While expanding trade ties with China will not represent a systemic threat to the German economy, it will leave German companies with a large presence in the Chinese market exposed to growing operational, reputational and financial risks. Berlin will likely accelerate and coordinate action with fellow EU countries and other key allies — including Japan, Australia, and the United States — to build alternative supply chains in critical sectors by expanding economic cooperation with other countries, including in China's neighborhood. Ultimately, however, the onus will be on German companies. While they'll be allowed to keep trading with China, German firms will face increasing pressure to reduce critical dependencies, increase export diversification to other markets, and put in place contingency plans to ensure continuity of operations should a geopolitical crisis with China (i.e. an invasion of Taiwan) require a sudden decoupling. Failing to do so may come at the cost of ready and cheap access to capital, either in the form of government guarantees (which Berlin offers to German companies in emerging markets to protect their investments from political risk), or lower creditworthiness and company valuations on the financial markets due to perceived high levels of geopolitical risk. 

  • In May, Germany's economy ministry refused to extend Volkswagen's investment guarantees for China, citing human rights violations in Xinjiang.

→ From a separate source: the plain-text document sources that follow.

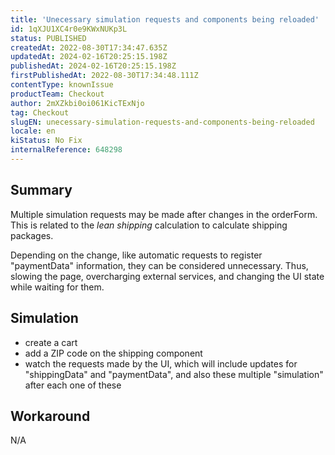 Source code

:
 ```yaml
---
title: 'Unecessary simulation requests and components being reloaded'
id: 1qXJU1XC4r0e9KWxNUKp3L
status: PUBLISHED
createdAt: 2022-08-30T17:34:47.635Z
updatedAt: 2024-02-16T20:25:15.198Z
publishedAt: 2024-02-16T20:25:15.198Z
firstPublishedAt: 2022-08-30T17:34:48.111Z
contentType: knownIssue
productTeam: Checkout
author: 2mXZkbi0oi061KicTExNjo
tag: Checkout
slugEN: unecessary-simulation-requests-and-components-being-reloaded
locale: en
kiStatus: No Fix
internalReference: 648298
---
```


## Summary


Multiple simulation requests may be made after changes in the orderForm. This is related to the _lean shipping_ calculation to calculate shipping packages.

Depending on the change, like automatic requests to register "paymentData" information, they can be considered unnecessary. Thus, slowing the page, overcharging external services, and changing the UI state while waiting for them.



## Simulation



- create a cart
- add a ZIP code on the shipping component
- watch the requests made by the UI, which will include updates for "shippingData" and "paymentData", and also these multiple "simulation" after each one of these



## Workaround


N/A


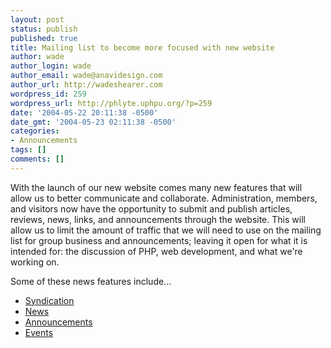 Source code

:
 ```yaml
---
layout: post
status: publish
published: true
title: Mailing list to become more focused with new website
author: wade
author_login: wade
author_email: wade@anavidesign.com
author_url: http://wadeshearer.com
wordpress_id: 259
wordpress_url: http://phlyte.uphpu.org/?p=259
date: '2004-05-22 20:11:38 -0500'
date_gmt: '2004-05-23 02:11:38 -0500'
categories:
- Announcements
tags: []
comments: []
---
```

<p>With the launch of our new website comes many new features that will allow us to better communicate and collaborate. Administration, members, and visitors now have the opportunity to submit and publish articles, reviews, news, links, and announcements through the website. This will allow us to limit the amount of traffic that we will need to use on the mailing list for group business and announcements; leaving it open for what it is intended for: the discussion of PHP, web development, and what we're working on.</p>
<p>Some of these news features include...</p>
<ul>
<li><a href="http://www.uphpu.org/staticpages/index.php?page=200405211727498">Syndication</a></li>
<li><a href="http://www.uphpu.org/index.php?topic=News">News</a></li>
<li><a href="http://www.uphpu.org/index.php?topic=Announcements">Announcements</a></li>
<li><a href="http://www.uphpu.org/calendar.php">Events</a></li>
</ul>

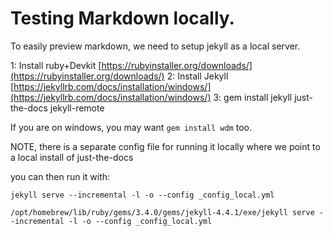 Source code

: # Testing Markdown locally.

To easily preview markdown, we need to setup jekyll as a local server.

1: Install ruby+Devkit [https://rubyinstaller.org/downloads/](https://rubyinstaller.org/downloads/)
2: Install Jekyll [https://jekyllrb.com/docs/installation/windows/](https://jekyllrb.com/docs/installation/windows/)
3: gem install jekyll just-the-docs jekyll-remote

If you are on windows, you may want `gem install wdm` too.


NOTE, there is a separate config file for running it locally where we point to a local install of just-the-docs

you can then run it with:
```console
jekyll serve --incremental -l -o --config _config_local.yml
```
```
/opt/homebrew/lib/ruby/gems/3.4.0/gems/jekyll-4.4.1/exe/jekyll serve --incremental -l -o --config _config_local.yml
```



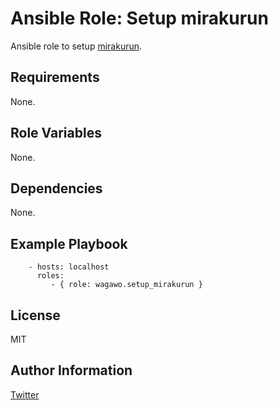 Ansible Role: Setup mirakurun
=========

Ansible role to setup [mirakurun](https://github.com/Chinachu/Mirakurun).

Requirements
------------

None.

Role Variables
--------------

None.

Dependencies
------------

None.

Example Playbook
----------------

```
    - hosts: localhost
      roles:
         - { role: wagawo.setup_mirakurun }
```

License
-------

MIT

Author Information
------------------

[Twitter](https://twitter.com/wagawo)

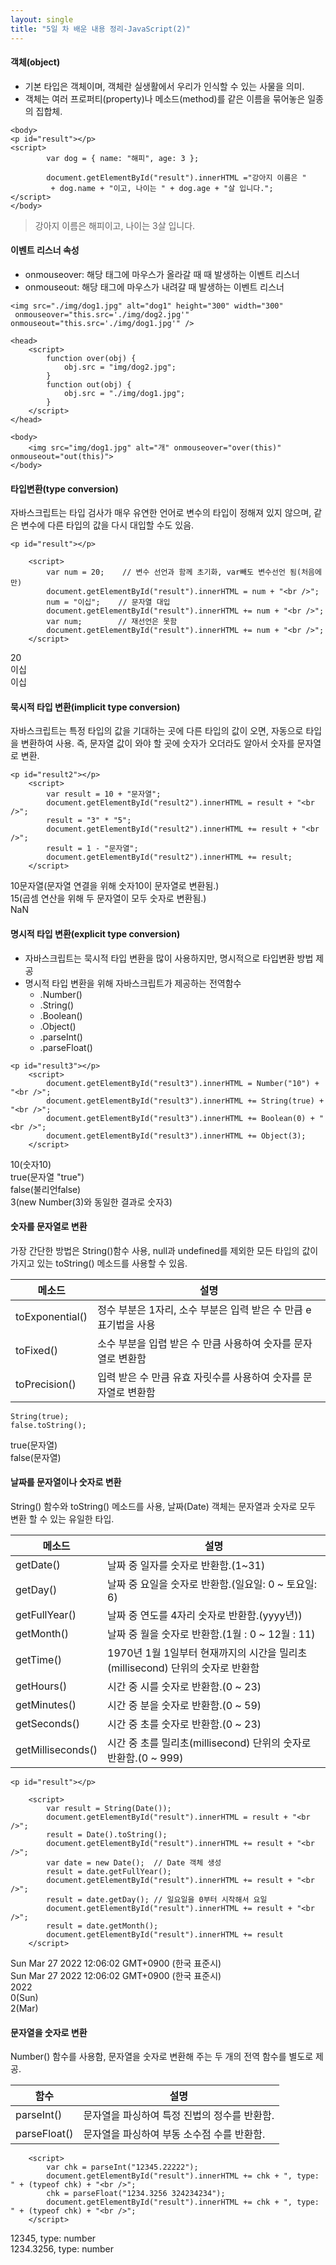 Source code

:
 ```yaml
---
layout: single
title: "5일 차 배운 내용 정리-JavaScript(2)"
---
```


#### 객체(object)

- 기본 타입은 객체이며, 객체란 실생활에서 우리가 인식할 수 있는 사물을 의미.
- 객체는 여러 프로퍼티(property)나 메소드(method)를 같은 이름을 묶어놓은 일종의 집합체.

```
<body>
<p id="result"></p>
<script>
        var dog = { name: "해피", age: 3 };

        document.getElementById("result").innerHTML ="강아지 이름은 "
         + dog.name + "이고, 나이는 " + dog.age + "살 입니다.";
</script>
</body>
```

>강아지 이름은 해피이고, 나이는 3살 입니다.

#### 이벤트 리스너 속성

- onmouseover: 해당 태그에 마우스가 올라갈 때 때 발생하는 이벤트 리스너
- onmouseout: 해당 태그에 마우스가 내려갈 때 발생하는 이벤트 리스너

```
<img src="./img/dog1.jpg" alt="dog1" height="300" width="300"
 onmouseover="this.src='./img/dog2.jpg'" onmouseout="this.src='./img/dog1.jpg'" />
```

```
<head>
    <script>
        function over(obj) {
            obj.src = "img/dog2.jpg";
        }
        function out(obj) {
            obj.src = "./img/dog1.jpg";
        }
    </script>
</head>

<body>
    <img src="img/dog1.jpg" alt="개" onmouseover="over(this)" onmouseout="out(this)">
</body>
```

#### 타입변환(type conversion)

자바스크립트는 타입 검사가 매우 유연한 언어로 변수의 타입이 정해져 있지 않으며, 같은 변수에 다른 타입의 값을 다시 대입할 수도 있음.

```
<p id="result"></p>

    <script>
        var num = 20;    // 변수 선언과 함께 초기화, var빼도 변수선언 됨(처음에만)
        document.getElementById("result").innerHTML = num + "<br />";
        num = "이십";    // 문자열 대입
        document.getElementById("result").innerHTML += num + "<br />";
        var num;        // 재선언은 못함
        document.getElementById("result").innerHTML += num + "<br />";
    </script>
```

>
20\
이십\
이십

#### 묵시적 타입 변환(implicit type conversion)

자바스크립트는 특정 타입의 값을 기대하는 곳에 다른 타입의 값이 오면, 자동으로 타입을 변환하여 사용. 즉, 문자열 값이 와야 할 곳에 숫자가 오더라도 알아서 숫자를 문자열로 변환.

```
<p id="result2"></p>
    <script>
        var result = 10 + "문자열";
        document.getElementById("result2").innerHTML = result + "<br />";
        result = "3" * "5";
        document.getElementById("result2").innerHTML += result + "<br />";
        result = 1 - "문자열";
        document.getElementById("result2").innerHTML += result;
    </script>
```

>
10문자열(문자열 연결을 위해 숫자10이 문자열로 변환됨.)\
15(곱셈 연산을 위해 두 문자열이 모두 숫자로 변환됨.)\
NaN

#### 명시적 타입 변환(explicit type conversion)

- 자바스크립트는 묵시적 타입 변환을 많이 사용하지만, 명시적으로 타입변환 방법 제공
- 명시적 타입 변환을 위해 자바스크립트가 제공하는 전역함수
    - .Number()
    - .String()
    - .Boolean()
    - .Object()
    - .parseInt()
    - .parseFloat()

```
<p id="result3"></p>
    <script>
        document.getElementById("result3").innerHTML = Number("10") + "<br />";
        document.getElementById("result3").innerHTML += String(true) + "<br />";
        document.getElementById("result3").innerHTML += Boolean(0) + "<br />";
        document.getElementById("result3").innerHTML += Object(3);
    </script>
```

>
10(숫자10)\
true(문자열 "true")\
false(불리언false)\
3(new Number(3)와 동일한 결과로 숫자3)

#### 숫자를 문자열로 변환

가장 간단한 방법은 String()함수 사용, null과 undefined를 제외한 모든 타입의 값이 가지고 있는 toString() 메소드를 사용할 수 있음.

|메소드|설명|
|---|---|
|toExponential()|정수 부분은 1자리, 소수 부분은 입력 받은 수 만큼 e표기법을 사용|
|toFixed()|소수 부분을 입렵 받은 수 만큼 사용하여 숫자를 문자열로 변환함|
|toPrecision()|입력 받은 수 만큼 유효 자릿수를 사용하여 숫자를 문자열로 변환함|

```
String(true);
false.toString();
```

>
true(문자열)\
false(문자열)

#### 날짜를 문자열이나 숫자로 변환

String() 함수와 toString() 메소드를 사용, 날짜(Date) 객체는 문자열과 숫자로 모두 변환 할 수 있는 유일한 타입.

|메소드|설명|
|---|---|
|getDate()|날짜 중 일자를 숫자로 반환함.(1~31)|
|getDay()|날짜 중 요일을 숫자로 반환함.(일요일: 0 ~ 토요일: 6)|
|getFullYear()|날짜 중 연도를 4자리 숫자로 반환함.(yyyy년))|
|getMonth()|날짜 중 월을 숫자로 반환함.(1월 : 0 ~ 12월 : 11)|
|getTime()|1970년 1월 1일부터 현재까지의 시간을 밀리초(millisecond) 단위의 숫자로 반환함|
|getHours()|시간 중 시를 숫자로 반환함.(0 ~ 23)|
|getMinutes()|시간 중 분을 숫자로 반환함.(0 ~ 59)|
|getSeconds()|시간 중 초를 숫자로 반환함.(0 ~ 23)|
|getMilliseconds()|시간 중 초를 밀리초(millisecond) 단위의 숫자로 반환함.(0 ~ 999)|

```
<p id="result"></p>

    <script>
        var result = String(Date());
        document.getElementById("result").innerHTML = result + "<br />";
        result = Date().toString();
        document.getElementById("result").innerHTML += result + "<br />";
        var date = new Date();  // Date 객체 생성
        result = date.getFullYear();
        document.getElementById("result").innerHTML += result + "<br />";
        result = date.getDay(); // 일요일을 0부터 시작해서 요일
        document.getElementById("result").innerHTML += result + "<br />";
        result = date.getMonth();
        document.getElementById("result").innerHTML += result
    </script>
```

>
Sun Mar 27 2022 12:06:02 GMT+0900 (한국 표준시)\
Sun Mar 27 2022 12:06:02 GMT+0900 (한국 표준시)\
2022\
0(Sun)\
2(Mar)

#### 문자열을 숫자로 변환

Number() 함수를 사용함, 문자열을 숫자로 변환해 주는 두 개의 전역 함수를 별도로 제공.

|함수|설명|
|---|---|
|parseInt()|문자열을 파싱하여 특정 진법의 정수를 반환함.|
|parseFloat()|문자열을 파싱하여 부동 소수점 수를 반환함.|


```
    <script>
        var chk = parseInt("12345.22222");
        document.getElementById("result").innerHTML += chk + ", type: " + (typeof chk) + "<br />";
        chk = parseFloat("1234.3256 324234234");
        document.getElementById("result").innerHTML += chk + ", type: " + (typeof chk) + "<br />";
    </script>
```

>
12345, type: number\
1234.3256, type: number


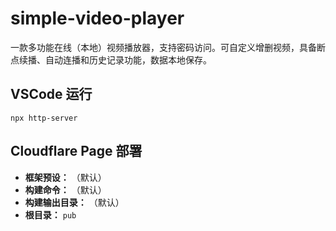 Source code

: # simple-video-player
一款多功能在线（本地）视频播放器，支持密码访问。可自定义增删视频，具备断点续播、自动连播和历史记录功能，数据本地保存。

## VSCode 运行

```
npx http-server
```

## Cloudflare Page 部署

*   **框架预设：** （默认）
*   **构建命令：** （默认）
*   **构建输出目录：** （默认）
*   **根目录：** `pub`
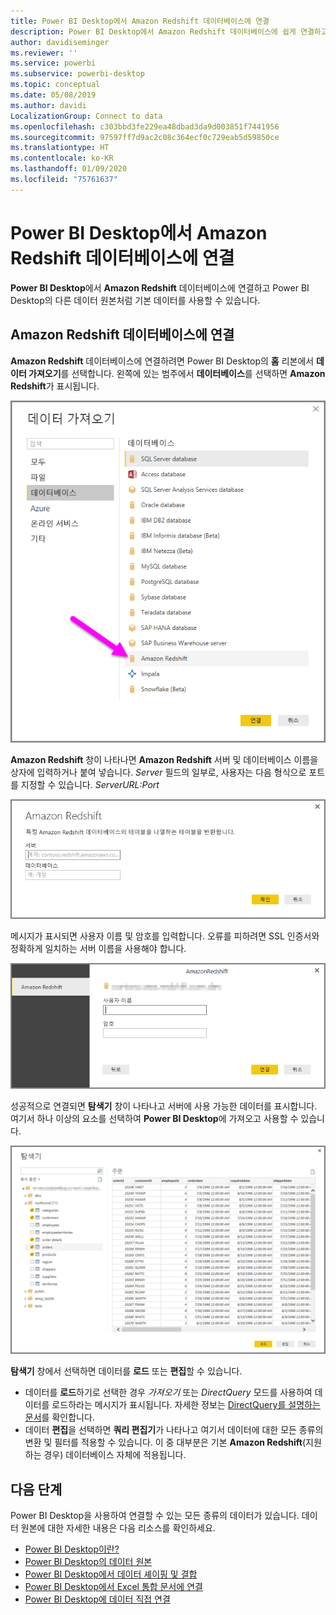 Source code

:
 ```yaml
---
title: Power BI Desktop에서 Amazon Redshift 데이터베이스에 연결
description: Power BI Desktop에서 Amazon Redshift 데이터베이스에 쉽게 연결하고 사용
author: davidiseminger
ms.reviewer: ''
ms.service: powerbi
ms.subservice: powerbi-desktop
ms.topic: conceptual
ms.date: 05/08/2019
ms.author: davidi
LocalizationGroup: Connect to data
ms.openlocfilehash: c303bbd3fe229ea48dbad3da9d003851f7441956
ms.sourcegitcommit: 97597ff7d9ac2c08c364ecf0c729eab5d59850ce
ms.translationtype: HT
ms.contentlocale: ko-KR
ms.lasthandoff: 01/09/2020
ms.locfileid: "75761637"
---
```

# <a name="connect-to-an-amazon-redshift-database-in-power-bi-desktop"></a>Power BI Desktop에서 Amazon Redshift 데이터베이스에 연결
**Power BI Desktop**에서 **Amazon Redshift** 데이터베이스에 연결하고 Power BI Desktop의 다른 데이터 원본처럼 기본 데이터를 사용할 수 있습니다.

## <a name="connect-to-an-amazon-redshift-database"></a>Amazon Redshift 데이터베이스에 연결
**Amazon Redshift** 데이터베이스에 연결하려면 Power BI Desktop의 **홈** 리본에서 **데이터 가져오기**를 선택합니다. 왼쪽에 있는 범주에서 **데이터베이스**를 선택하면 **Amazon Redshift**가 표시됩니다.

![](media/desktop-connect-redshift/connect_redshift_3.png)

**Amazon Redshift** 창이 나타나면 **Amazon Redshift** 서버 및 데이터베이스 이름을 상자에 입력하거나 붙여 넣습니다. *Server* 필드의 일부로, 사용자는 다음 형식으로 포트를 지정할 수 있습니다. *ServerURL:Port*

![](media/desktop-connect-redshift/connect_redshift_4.png)

메시지가 표시되면 사용자 이름 및 암호를 입력합니다. 오류를 피하려면 SSL 인증서와 정확하게 일치하는 서버 이름을 사용해야 합니다. 

![](media/desktop-connect-redshift/connect_redshift_5.png)

성공적으로 연결되면 **탐색기** 창이 나타나고 서버에 사용 가능한 데이터를 표시합니다. 여기서 하나 이상의 요소를 선택하여 **Power BI Desktop**에 가져오고 사용할 수 있습니다.

![](media/desktop-connect-redshift/connect_redshift_6.png)

**탐색기** 창에서 선택하면 데이터를 **로드** 또는 **편집**할 수 있습니다.

* 데이터를 **로드**하기로 선택한 경우 *가져오기* 또는 *DirectQuery* 모드를 사용하여 데이터를 로드하라는 메시지가 표시됩니다. 자세한 정보는 [DirectQuery를 설명하는 문서](desktop-use-directquery.md)를 확인합니다.
* 데이터 **편집**을 선택하면 **쿼리 편집기**가 나타나고 여기서 데이터에 대한 모든 종류의 변환 및 필터를 적용할 수 있습니다. 이 중 대부분은 기본 **Amazon Redshift**(지원하는 경우) 데이터베이스 자체에 적용됩니다.

## <a name="next-steps"></a>다음 단계
Power BI Desktop을 사용하여 연결할 수 있는 모든 종류의 데이터가 있습니다. 데이터 원본에 대한 자세한 내용은 다음 리소스를 확인하세요.

* [Power BI Desktop이란?](desktop-what-is-desktop.md)
* [Power BI Desktop의 데이터 원본](desktop-data-sources.md)
* [Power BI Desktop에서 데이터 셰이핑 및 결합](desktop-shape-and-combine-data.md)
* [Power BI Desktop에서 Excel 통합 문서에 연결](desktop-connect-excel.md)   
* [Power BI Desktop에 데이터 직접 연결](desktop-enter-data-directly-into-desktop.md)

The ministry is now working on plans to cap the number of such guarantees for China, according to the Financial Times.
  • According to a recent survey conducted by the Institute for Economic Research at the University of Munich, nearly half the German manufacturers that receive significant inputs from China plan to reduce their Chinese imports, mostly citing ''to decrease dependencies and increase diversification, increased freight costs and disruptions in transportation, as well as political uncertainty'' as the main reasons.
  • Scholz allegedly rejected a proposal by French President Emmanuel Macron to hold a joint meeting with Xi, highlighting a lack of concrete alignment on China between the European Union's two largest economies. However, both Scholz and Macron have critiqued the United States' increasingly confrontational stance on China, advocating instead for a more nuanced approach that still sees Beijing as a trade partner, with a focus on diversifying (and not decoupling) from China.